DATA RECORDS:
****
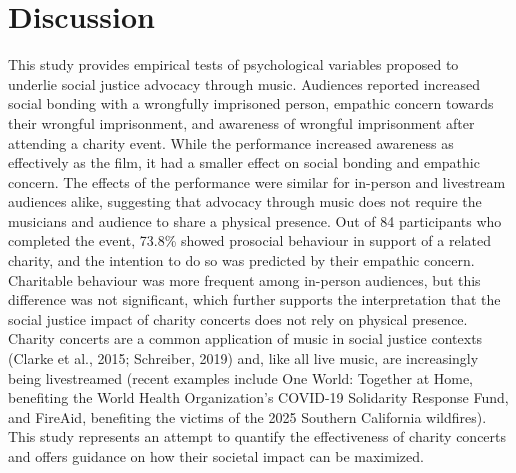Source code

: \documentclass[
  man,floatsintext]{apa6}
\begin{document}
\section{Discussion}\label{discussion}

This study provides empirical tests of psychological variables proposed to underlie social justice advocacy through music. Audiences reported increased social bonding with a wrongfully imprisoned person, empathic concern towards their wrongful imprisonment, and awareness of wrongful imprisonment after attending a charity event. While the performance increased awareness as effectively as the film, it had a smaller effect on social bonding and empathic concern. The effects of the performance were similar for in-person and livestream audiences alike, suggesting that advocacy through music does not require the musicians and audience to share a physical presence. Out of 84 participants who completed the event, 73.8\% showed prosocial behaviour in support of a related charity, and the intention to do so was predicted by their empathic concern. Charitable behaviour was more frequent among in-person audiences, but this difference was not significant, which further supports the interpretation that the social justice impact of charity concerts does not rely on physical presence. Charity concerts are a common application of music in social justice contexts (Clarke et al., 2015; Schreiber, 2019) and, like all live music, are increasingly being livestreamed (recent examples include One World: Together at Home, benefiting the World Health Organization's COVID-19 Solidarity Response Fund, and FireAid, benefiting the victims of the 2025 Southern California wildfires). This study represents an attempt to quantify the effectiveness of charity concerts and offers guidance on how their societal impact can be maximized.
\end{document}
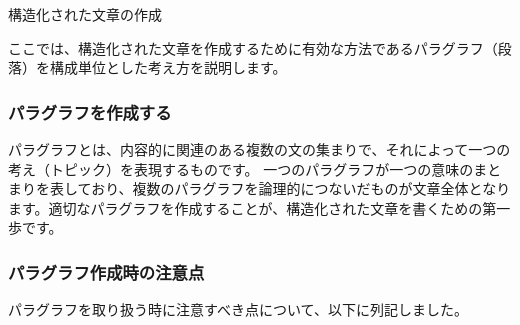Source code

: \documentclass[12pt,a4paper]{jsarticle}
\makeatletter
\def\subsection{\@startsection 
{subsection}
{1}
{\z@}
{3.5ex plus -1ex minus -.2ex}
{1.ex plus .2ex}
{\large\bf}
}
\makeatother
\begin{document}
\subsection{構造化された文章の作成}

ここでは、構造化された文章を作成するために有効な方法であるパラグラフ（段落）を構成単位とした考え方を説明します。

\subsubsection{パラグラフを作成する}

パラグラフとは、内容的に関連のある複数の文の集まりで、それによって一つの考え（トピック）を表現するものです。
一つのパラグラフが一つの意味のまとまりを表しており、複数のパラグラフを論理的につないだものが文章全体となります。適切なパラグラフを作成することが、構造化された文章を書くための第一歩です。

\subsubsection{パラグラフ作成時の注意点}

パラグラフを取り扱う時に注意すべき点について、以下に列記しました。
\end{document}

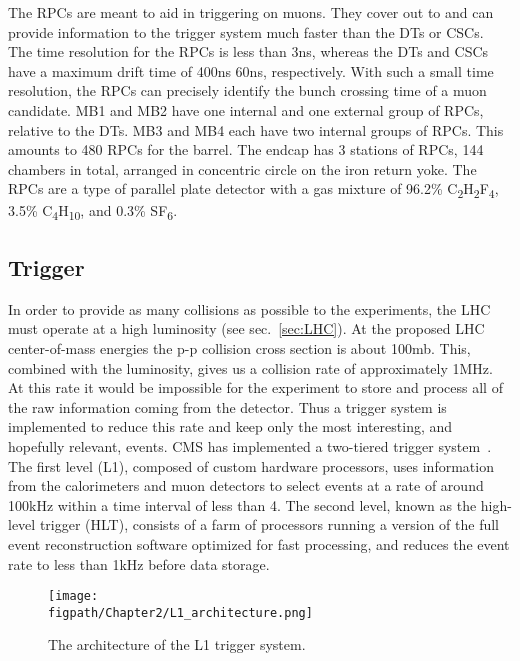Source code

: The RPCs are meant to aid in triggering on muons.
They cover out to  and can provide information to the trigger system much faster than the DTs or CSCs.
The time resolution for the RPCs is less than 3\unit{ns}, whereas the DTs and CSCs have a maximum drift time of 400\unit{ns} 60\unit{ns}, respectively.
With such a small time resolution, the RPCs can precisely identify the bunch crossing time of a muon candidate.
MB1 and MB2 have one internal and one external group of RPCs, relative to the DTs.
MB3 and MB4 each have two internal groups of RPCs.
This amounts to 480 RPCs for the barrel.
The endcap has 3 stations of RPCs, 144 chambers in total, arranged in concentric circle on the iron return yoke.
The RPCs are a type of parallel plate detector with a gas mixture of 96.2\% C\textsubscript{2}H\textsubscript{2}F\textsubscript{4}, 3.5\% C\textsubscript{4}H\textsubscript{10}, and 0.3\% SF\textsubscript{6}.

\subsection{Trigger}

In order to provide as many collisions as possible to the experiments, the LHC must operate at a high luminosity (see sec.~\ref{sec:LHC}).
At the proposed LHC center-of-mass energies the p-p collision cross section is about 100\unit{mb}.
This, combined with the luminosity, gives us a collision rate of approximately 1\unit{MHz}.
At this rate it would be impossible for the experiment to store and process all of the raw information coming from the detector.
Thus a trigger system is implemented to reduce this rate and keep only the most interesting, and hopefully relevant, events.
CMS has implemented a two-tiered trigger system~\cite{Khachatryan:2016bia}.
The first level (L1), composed of custom hardware processors, uses information from the calorimeters and muon detectors to select events at a rate of around 100\unit{kHz} within a time interval of less than 4\mus.
The second level, known as the high-level trigger (HLT), consists of a farm of processors running a version of the full event reconstruction software optimized for fast processing, and reduces the event rate to less than 1\unit{kHz} before data storage.

\begin{figure}[!hbt]
    \centering
    \texttt{[image: \\figpath/Chapter2/L1\_architecture.png]}
    \caption{The architecture of the L1 trigger system.}
    \label{fig:CMS_L1_architecture}
\end{figure}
****
PROBLEM TO SOLVE:
Copy all lines from the entries that contain the word "label".

RESULT OF THIS TASK:
\section{Discussion}\label{discussion}
    \label{fig:CMS_L1_architecture}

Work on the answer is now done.